WHAT TO PRODUCE: When you reach the line containing "- [[1x - References/11 Notes/11.03 Ideas/There" in the entries below, begin reproducing lines exactly, and stop once the line containing "- [[4x - Reading/41 Books/41.02 Book reviews/Digital" is done.
───── TASK INPUTS ─────
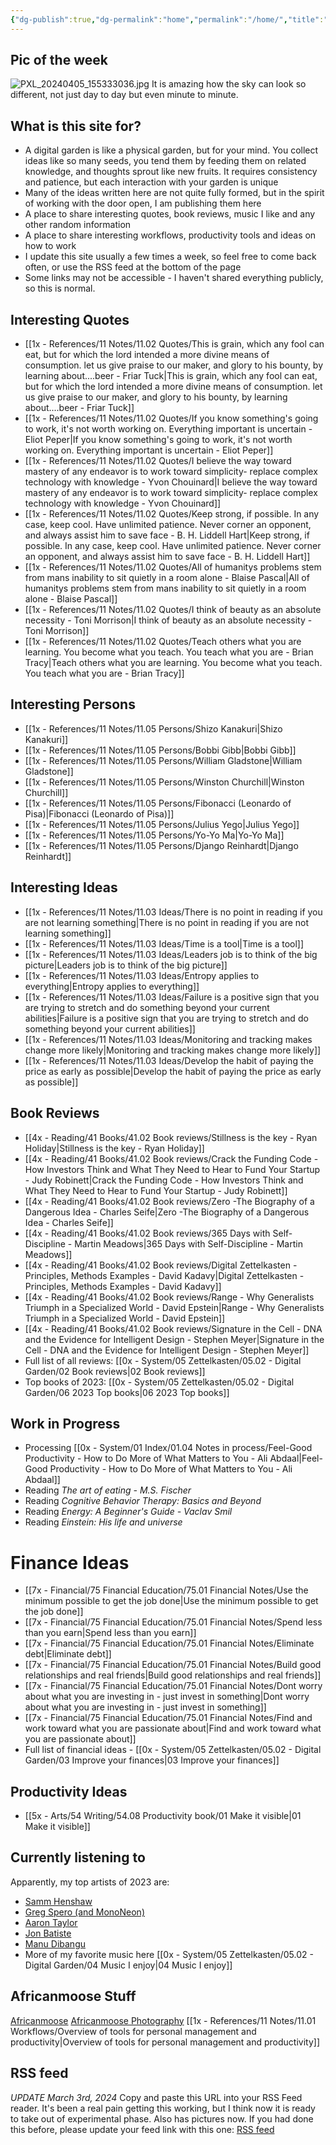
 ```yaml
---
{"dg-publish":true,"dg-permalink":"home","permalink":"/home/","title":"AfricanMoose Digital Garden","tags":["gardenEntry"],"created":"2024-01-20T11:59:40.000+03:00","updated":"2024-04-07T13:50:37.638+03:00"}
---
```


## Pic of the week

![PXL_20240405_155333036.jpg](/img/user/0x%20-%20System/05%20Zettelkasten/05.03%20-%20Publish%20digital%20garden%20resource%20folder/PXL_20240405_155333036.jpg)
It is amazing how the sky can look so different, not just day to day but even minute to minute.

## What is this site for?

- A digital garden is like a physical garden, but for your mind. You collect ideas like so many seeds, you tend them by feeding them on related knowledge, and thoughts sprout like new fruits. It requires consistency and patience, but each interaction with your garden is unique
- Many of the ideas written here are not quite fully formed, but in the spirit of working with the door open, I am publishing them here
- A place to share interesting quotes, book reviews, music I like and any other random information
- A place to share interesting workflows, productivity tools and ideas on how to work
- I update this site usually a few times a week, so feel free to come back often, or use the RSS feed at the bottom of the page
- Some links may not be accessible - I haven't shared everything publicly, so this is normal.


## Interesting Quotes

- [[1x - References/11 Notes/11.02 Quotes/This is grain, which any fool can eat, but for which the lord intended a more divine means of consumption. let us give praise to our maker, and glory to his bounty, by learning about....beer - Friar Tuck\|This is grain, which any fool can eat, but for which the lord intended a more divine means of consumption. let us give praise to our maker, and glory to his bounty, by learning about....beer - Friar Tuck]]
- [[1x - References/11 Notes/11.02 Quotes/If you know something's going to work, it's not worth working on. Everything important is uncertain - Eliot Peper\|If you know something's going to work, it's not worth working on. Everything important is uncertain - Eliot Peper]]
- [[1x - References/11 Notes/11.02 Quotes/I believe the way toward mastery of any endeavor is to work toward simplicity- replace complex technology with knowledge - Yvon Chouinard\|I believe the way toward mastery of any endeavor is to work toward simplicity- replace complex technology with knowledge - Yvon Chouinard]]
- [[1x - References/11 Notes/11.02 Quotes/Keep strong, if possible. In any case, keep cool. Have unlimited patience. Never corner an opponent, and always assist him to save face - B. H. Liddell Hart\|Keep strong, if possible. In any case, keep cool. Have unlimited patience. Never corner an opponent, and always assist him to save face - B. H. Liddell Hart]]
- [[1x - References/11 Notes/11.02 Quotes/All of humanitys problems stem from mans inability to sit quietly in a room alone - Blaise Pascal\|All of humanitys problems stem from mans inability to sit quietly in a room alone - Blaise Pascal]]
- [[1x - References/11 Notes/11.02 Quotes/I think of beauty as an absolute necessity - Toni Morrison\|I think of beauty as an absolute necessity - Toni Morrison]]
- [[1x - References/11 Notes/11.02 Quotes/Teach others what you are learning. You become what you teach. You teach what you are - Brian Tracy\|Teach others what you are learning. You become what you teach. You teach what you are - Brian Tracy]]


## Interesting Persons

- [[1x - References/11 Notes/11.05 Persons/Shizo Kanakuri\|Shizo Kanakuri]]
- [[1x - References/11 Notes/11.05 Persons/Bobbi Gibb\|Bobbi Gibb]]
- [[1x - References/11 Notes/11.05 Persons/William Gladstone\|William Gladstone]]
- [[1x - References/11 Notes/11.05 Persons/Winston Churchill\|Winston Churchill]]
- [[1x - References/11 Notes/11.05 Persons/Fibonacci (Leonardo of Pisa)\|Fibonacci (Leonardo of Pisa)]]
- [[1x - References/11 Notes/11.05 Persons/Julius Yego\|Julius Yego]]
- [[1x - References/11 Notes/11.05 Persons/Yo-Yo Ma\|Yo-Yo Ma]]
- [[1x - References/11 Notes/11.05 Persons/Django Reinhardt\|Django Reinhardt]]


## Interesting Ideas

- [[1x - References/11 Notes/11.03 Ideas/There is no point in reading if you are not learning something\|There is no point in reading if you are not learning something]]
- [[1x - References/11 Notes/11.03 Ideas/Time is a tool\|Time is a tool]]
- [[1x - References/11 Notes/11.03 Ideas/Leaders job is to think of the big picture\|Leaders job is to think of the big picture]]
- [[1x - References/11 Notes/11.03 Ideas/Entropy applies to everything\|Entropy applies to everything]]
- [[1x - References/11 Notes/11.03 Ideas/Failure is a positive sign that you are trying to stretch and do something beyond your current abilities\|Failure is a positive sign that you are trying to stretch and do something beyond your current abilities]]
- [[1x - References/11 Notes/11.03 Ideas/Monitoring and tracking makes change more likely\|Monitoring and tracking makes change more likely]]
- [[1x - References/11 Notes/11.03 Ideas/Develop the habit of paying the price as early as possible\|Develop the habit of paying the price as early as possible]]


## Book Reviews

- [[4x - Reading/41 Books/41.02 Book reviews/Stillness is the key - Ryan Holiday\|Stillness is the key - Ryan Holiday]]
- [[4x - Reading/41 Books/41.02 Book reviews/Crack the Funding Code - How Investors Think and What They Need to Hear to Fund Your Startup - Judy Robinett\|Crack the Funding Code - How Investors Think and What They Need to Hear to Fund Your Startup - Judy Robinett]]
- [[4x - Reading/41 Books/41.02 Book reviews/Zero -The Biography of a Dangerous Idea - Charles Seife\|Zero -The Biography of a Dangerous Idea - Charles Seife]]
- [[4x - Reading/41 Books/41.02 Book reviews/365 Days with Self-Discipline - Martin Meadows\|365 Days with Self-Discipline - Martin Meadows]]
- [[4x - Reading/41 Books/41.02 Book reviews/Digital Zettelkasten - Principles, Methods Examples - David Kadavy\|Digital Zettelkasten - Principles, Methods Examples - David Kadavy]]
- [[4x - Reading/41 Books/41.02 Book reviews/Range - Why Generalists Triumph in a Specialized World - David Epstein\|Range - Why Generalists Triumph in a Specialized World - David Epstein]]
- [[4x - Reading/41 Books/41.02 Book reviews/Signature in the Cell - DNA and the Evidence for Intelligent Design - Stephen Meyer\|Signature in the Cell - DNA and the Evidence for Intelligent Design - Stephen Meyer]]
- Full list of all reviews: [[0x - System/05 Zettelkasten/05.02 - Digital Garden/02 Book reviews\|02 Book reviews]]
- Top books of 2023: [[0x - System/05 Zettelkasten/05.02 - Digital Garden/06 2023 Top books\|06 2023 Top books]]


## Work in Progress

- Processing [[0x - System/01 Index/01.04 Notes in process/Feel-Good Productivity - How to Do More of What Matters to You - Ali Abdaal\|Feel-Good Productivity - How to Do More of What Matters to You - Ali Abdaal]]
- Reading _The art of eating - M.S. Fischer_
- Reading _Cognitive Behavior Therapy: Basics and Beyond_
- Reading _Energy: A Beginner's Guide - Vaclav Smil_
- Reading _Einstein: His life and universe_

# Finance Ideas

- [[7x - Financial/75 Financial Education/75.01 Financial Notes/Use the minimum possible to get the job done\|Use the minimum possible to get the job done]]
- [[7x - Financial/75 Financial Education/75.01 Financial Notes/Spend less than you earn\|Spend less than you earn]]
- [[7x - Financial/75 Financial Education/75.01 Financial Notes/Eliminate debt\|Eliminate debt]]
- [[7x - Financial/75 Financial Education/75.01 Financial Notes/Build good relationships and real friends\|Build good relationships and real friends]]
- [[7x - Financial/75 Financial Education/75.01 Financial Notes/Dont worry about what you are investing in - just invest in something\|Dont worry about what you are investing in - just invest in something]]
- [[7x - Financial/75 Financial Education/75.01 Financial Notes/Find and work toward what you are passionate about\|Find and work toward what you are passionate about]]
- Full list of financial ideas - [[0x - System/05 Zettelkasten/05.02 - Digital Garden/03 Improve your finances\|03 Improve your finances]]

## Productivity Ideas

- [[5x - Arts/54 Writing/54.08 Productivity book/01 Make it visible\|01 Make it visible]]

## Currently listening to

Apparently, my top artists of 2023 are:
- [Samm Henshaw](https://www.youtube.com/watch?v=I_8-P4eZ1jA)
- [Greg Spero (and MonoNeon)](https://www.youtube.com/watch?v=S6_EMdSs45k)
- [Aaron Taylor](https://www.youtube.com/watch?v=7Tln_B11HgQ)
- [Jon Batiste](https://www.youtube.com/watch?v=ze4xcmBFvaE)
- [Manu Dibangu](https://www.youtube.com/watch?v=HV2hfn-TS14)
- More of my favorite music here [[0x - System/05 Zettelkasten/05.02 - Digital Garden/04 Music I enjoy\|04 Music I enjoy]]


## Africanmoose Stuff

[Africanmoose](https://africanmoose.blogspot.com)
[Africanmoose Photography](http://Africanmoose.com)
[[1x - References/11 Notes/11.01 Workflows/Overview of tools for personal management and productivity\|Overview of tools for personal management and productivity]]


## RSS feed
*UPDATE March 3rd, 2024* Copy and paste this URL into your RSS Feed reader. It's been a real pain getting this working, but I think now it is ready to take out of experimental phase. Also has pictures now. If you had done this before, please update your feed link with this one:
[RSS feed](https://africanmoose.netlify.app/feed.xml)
─────
EXERCISE OUTPUT:
- [[1x - References/11 Notes/11.03 Ideas/There is no point in reading if you are not learning something\|There is no point in reading if you are not learning something]]
- [[1x - References/11 Notes/11.03 Ideas/Time is a tool\|Time is a tool]]
- [[1x - References/11 Notes/11.03 Ideas/Leaders job is to think of the big picture\|Leaders job is to think of the big picture]]
- [[1x - References/11 Notes/11.03 Ideas/Entropy applies to everything\|Entropy applies to everything]]
- [[1x - References/11 Notes/11.03 Ideas/Failure is a positive sign that you are trying to stretch and do something beyond your current abilities\|Failure is a positive sign that you are trying to stretch and do something beyond your current abilities]]
- [[1x - References/11 Notes/11.03 Ideas/Monitoring and tracking makes change more likely\|Monitoring and tracking makes change more likely]]
- [[1x - References/11 Notes/11.03 Ideas/Develop the habit of paying the price as early as possible\|Develop the habit of paying the price as early as possible]]


## Book Reviews

- [[4x - Reading/41 Books/41.02 Book reviews/Stillness is the key - Ryan Holiday\|Stillness is the key - Ryan Holiday]]
- [[4x - Reading/41 Books/41.02 Book reviews/Crack the Funding Code - How Investors Think and What They Need to Hear to Fund Your Startup - Judy Robinett\|Crack the Funding Code - How Investors Think and What They Need to Hear to Fund Your Startup - Judy Robinett]]
- [[4x - Reading/41 Books/41.02 Book reviews/Zero -The Biography of a Dangerous Idea - Charles Seife\|Zero -The Biography of a Dangerous Idea - Charles Seife]]
- [[4x - Reading/41 Books/41.02 Book reviews/365 Days with Self-Discipline - Martin Meadows\|365 Days with Self-Discipline - Martin Meadows]]
- [[4x - Reading/41 Books/41.02 Book reviews/Digital Zettelkasten - Principles, Methods Examples - David Kadavy\|Digital Zettelkasten - Principles, Methods Examples - David Kadavy]]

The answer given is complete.